• _EXERCISE DETAILS_
Scan the data for "partial" and copy the lines it appears in.

• _THE DATA_
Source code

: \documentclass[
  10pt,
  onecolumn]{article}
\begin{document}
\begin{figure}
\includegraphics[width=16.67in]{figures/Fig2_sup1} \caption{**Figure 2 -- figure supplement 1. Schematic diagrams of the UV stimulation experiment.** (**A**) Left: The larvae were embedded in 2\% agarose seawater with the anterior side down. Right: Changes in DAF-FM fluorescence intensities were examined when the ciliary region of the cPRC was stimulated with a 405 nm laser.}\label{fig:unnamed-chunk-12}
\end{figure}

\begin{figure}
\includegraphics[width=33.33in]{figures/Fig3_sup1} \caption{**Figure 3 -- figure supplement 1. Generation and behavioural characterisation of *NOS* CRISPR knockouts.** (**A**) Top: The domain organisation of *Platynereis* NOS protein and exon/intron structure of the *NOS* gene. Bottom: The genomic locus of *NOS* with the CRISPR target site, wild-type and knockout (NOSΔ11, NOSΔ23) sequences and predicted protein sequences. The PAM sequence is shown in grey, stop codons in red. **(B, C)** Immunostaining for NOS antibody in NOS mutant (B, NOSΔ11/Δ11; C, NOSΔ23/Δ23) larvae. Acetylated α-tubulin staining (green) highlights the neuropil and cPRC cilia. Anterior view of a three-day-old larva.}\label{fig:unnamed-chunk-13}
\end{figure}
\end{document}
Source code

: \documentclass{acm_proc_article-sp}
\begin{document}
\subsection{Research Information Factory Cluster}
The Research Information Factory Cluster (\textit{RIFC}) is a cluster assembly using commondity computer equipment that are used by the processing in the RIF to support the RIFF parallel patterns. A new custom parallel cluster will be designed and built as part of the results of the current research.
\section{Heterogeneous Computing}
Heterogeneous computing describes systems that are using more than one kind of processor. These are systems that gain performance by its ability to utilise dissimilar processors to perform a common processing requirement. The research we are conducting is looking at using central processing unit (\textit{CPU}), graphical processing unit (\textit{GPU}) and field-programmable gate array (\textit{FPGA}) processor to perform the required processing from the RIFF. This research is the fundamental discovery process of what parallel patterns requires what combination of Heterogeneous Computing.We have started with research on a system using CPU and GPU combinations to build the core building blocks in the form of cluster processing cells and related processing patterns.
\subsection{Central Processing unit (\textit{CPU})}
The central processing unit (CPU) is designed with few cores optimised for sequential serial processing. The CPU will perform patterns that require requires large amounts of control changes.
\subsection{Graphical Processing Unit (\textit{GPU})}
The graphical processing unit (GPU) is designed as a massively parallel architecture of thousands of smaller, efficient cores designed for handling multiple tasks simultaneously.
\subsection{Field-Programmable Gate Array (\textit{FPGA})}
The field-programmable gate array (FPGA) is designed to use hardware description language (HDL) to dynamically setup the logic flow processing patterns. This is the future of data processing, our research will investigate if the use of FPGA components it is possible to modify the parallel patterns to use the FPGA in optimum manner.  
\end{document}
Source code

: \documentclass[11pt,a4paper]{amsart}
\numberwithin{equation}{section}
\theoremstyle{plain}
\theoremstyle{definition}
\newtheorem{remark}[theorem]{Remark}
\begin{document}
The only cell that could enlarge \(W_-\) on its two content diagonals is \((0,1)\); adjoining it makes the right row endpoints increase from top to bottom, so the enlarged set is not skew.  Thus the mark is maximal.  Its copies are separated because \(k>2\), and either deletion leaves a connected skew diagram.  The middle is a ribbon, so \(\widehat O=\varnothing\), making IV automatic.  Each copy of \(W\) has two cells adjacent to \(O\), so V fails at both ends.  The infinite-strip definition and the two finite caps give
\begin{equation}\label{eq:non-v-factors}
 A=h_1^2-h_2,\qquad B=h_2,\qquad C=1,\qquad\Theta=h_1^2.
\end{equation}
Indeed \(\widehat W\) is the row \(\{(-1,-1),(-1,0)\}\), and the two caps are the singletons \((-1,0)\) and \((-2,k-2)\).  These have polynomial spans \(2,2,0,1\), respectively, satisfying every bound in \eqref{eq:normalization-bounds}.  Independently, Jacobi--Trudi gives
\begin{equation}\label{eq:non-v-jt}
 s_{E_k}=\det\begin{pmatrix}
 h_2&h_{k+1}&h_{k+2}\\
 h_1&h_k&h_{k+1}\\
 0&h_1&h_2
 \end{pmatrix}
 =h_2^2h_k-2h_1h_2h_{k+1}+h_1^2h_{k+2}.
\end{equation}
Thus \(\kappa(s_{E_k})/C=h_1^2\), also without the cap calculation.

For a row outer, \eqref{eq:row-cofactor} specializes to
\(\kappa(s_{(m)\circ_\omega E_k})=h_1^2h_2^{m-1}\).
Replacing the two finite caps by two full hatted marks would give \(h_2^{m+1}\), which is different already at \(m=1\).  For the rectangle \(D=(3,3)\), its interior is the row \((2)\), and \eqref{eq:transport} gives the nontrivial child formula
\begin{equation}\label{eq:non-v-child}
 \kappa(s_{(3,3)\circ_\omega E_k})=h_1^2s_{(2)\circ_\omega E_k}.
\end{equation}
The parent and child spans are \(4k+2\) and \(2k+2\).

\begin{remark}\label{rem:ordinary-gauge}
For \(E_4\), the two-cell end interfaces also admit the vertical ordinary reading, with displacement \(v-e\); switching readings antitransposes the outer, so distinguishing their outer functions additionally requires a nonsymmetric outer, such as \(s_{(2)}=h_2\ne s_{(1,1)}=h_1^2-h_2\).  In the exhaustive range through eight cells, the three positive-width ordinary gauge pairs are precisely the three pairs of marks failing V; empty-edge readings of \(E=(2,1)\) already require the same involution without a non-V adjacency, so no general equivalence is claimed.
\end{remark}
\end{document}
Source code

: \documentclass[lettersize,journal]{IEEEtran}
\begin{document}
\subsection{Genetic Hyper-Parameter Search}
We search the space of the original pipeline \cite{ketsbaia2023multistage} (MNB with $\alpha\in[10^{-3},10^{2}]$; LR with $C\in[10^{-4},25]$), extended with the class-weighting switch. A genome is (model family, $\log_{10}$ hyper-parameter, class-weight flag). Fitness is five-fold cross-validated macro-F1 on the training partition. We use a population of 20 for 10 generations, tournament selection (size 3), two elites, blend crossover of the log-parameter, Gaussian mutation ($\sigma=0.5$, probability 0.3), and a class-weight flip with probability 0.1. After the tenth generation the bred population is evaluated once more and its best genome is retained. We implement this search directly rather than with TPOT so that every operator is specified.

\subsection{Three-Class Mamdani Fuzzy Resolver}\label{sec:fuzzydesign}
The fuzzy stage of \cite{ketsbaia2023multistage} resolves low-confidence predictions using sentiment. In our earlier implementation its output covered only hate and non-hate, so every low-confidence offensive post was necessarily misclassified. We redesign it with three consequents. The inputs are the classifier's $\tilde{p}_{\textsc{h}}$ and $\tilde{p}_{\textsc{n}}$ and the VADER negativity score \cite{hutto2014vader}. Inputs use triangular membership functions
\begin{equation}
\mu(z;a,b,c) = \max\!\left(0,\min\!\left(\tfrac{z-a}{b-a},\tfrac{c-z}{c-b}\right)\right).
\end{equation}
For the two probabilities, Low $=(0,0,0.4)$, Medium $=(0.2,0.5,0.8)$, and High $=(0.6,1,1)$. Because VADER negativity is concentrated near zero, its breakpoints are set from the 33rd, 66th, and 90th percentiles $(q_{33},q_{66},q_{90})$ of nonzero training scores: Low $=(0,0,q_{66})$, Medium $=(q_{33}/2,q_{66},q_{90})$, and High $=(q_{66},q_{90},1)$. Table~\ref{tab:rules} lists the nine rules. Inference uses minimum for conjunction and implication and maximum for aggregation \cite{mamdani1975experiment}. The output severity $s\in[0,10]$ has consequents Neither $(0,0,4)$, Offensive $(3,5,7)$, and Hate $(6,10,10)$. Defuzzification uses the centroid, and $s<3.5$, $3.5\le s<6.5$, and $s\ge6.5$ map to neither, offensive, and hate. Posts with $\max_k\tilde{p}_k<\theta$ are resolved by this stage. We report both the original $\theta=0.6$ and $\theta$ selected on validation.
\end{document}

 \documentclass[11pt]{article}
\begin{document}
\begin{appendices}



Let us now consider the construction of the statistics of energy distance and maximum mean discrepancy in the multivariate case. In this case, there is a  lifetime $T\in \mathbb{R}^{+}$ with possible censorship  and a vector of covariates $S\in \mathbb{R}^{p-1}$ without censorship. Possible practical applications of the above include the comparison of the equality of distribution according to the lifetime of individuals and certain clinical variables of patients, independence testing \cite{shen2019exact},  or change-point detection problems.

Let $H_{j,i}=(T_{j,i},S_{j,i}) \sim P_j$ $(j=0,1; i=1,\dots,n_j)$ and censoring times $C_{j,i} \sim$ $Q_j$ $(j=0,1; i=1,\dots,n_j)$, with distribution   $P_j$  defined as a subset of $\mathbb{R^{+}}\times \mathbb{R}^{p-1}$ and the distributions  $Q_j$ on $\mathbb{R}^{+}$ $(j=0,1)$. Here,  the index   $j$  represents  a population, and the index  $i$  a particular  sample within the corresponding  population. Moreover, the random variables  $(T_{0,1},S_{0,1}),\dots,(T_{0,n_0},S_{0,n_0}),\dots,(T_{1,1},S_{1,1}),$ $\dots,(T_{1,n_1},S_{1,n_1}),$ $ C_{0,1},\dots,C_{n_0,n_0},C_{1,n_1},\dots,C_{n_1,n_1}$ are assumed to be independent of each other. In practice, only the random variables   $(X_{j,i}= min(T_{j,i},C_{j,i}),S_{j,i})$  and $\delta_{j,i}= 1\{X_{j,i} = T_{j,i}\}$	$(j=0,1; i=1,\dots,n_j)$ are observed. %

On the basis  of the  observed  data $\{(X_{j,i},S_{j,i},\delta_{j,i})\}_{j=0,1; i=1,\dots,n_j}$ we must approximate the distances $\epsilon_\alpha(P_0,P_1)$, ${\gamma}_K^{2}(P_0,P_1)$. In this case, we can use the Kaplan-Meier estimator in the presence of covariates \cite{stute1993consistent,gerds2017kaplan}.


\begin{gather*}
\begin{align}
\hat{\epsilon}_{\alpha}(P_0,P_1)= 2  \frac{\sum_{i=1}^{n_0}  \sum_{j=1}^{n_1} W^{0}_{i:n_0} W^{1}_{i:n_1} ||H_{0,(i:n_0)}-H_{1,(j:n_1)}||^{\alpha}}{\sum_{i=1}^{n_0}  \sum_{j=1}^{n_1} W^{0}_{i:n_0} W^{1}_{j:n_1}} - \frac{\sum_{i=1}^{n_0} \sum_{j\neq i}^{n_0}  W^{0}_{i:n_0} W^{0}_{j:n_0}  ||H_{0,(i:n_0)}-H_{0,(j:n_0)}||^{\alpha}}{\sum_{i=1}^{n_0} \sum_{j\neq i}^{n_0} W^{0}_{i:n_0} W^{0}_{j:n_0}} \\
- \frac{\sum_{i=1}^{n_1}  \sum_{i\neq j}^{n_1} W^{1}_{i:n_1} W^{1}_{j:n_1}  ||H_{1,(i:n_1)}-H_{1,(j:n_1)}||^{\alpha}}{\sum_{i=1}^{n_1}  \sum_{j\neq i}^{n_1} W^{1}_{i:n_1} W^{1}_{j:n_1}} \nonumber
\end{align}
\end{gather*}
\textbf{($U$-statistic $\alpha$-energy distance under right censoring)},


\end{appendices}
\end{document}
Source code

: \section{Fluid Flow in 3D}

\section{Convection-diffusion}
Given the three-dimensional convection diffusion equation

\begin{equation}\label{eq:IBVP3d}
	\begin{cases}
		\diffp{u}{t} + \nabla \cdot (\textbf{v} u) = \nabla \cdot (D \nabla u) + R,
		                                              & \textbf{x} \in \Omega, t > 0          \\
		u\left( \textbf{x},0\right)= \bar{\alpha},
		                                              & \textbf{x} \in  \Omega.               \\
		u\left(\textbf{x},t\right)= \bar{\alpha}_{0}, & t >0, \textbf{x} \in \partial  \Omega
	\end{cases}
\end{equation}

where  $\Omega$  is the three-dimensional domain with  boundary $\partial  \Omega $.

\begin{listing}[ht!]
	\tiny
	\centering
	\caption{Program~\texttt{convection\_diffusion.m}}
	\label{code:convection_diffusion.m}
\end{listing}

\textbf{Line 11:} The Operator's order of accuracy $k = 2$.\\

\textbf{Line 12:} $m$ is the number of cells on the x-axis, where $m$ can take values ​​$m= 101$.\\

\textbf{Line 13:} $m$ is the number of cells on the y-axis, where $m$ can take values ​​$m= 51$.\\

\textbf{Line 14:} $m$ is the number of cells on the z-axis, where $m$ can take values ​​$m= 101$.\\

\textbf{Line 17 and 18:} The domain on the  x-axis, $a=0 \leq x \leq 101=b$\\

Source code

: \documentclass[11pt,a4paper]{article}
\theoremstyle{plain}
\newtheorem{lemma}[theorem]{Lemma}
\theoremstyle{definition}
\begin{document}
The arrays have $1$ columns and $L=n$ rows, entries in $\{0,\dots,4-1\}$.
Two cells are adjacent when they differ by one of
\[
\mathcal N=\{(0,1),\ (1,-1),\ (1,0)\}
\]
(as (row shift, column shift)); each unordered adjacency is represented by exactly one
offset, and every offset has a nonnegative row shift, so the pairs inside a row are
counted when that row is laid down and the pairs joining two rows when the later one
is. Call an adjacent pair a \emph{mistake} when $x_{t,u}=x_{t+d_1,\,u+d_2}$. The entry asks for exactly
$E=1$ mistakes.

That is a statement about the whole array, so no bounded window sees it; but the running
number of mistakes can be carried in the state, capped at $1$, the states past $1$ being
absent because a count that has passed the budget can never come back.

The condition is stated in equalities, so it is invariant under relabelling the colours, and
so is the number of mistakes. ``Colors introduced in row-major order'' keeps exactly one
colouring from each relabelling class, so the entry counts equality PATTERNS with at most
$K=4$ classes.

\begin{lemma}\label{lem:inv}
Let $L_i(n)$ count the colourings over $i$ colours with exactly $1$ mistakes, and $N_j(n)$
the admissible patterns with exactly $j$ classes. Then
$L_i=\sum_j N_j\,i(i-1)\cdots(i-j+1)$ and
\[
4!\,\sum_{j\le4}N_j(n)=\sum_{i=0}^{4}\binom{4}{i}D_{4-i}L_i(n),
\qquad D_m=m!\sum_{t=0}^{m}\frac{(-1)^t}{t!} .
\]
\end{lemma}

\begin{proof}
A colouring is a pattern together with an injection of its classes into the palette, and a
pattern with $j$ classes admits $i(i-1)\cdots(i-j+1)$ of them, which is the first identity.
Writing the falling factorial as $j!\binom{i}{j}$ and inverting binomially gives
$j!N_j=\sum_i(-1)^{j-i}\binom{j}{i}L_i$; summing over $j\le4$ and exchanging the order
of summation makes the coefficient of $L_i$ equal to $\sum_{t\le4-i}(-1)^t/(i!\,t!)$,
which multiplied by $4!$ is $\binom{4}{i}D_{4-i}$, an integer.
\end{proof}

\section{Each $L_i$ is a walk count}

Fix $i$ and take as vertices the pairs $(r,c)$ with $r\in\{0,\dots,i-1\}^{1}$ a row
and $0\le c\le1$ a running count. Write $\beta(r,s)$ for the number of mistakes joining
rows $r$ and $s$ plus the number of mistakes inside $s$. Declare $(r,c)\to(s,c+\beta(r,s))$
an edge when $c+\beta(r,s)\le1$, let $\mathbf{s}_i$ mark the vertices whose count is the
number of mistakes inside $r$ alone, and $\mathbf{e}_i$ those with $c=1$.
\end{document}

• _ANSWER SPACE_
		u\left(\textbf{x},t\right)= \bar{\alpha}_{0}, & t >0, \textbf{x} \in \partial  \Omega
where  $\Omega$  is the three-dimensional domain with  boundary $\partial  \Omega $.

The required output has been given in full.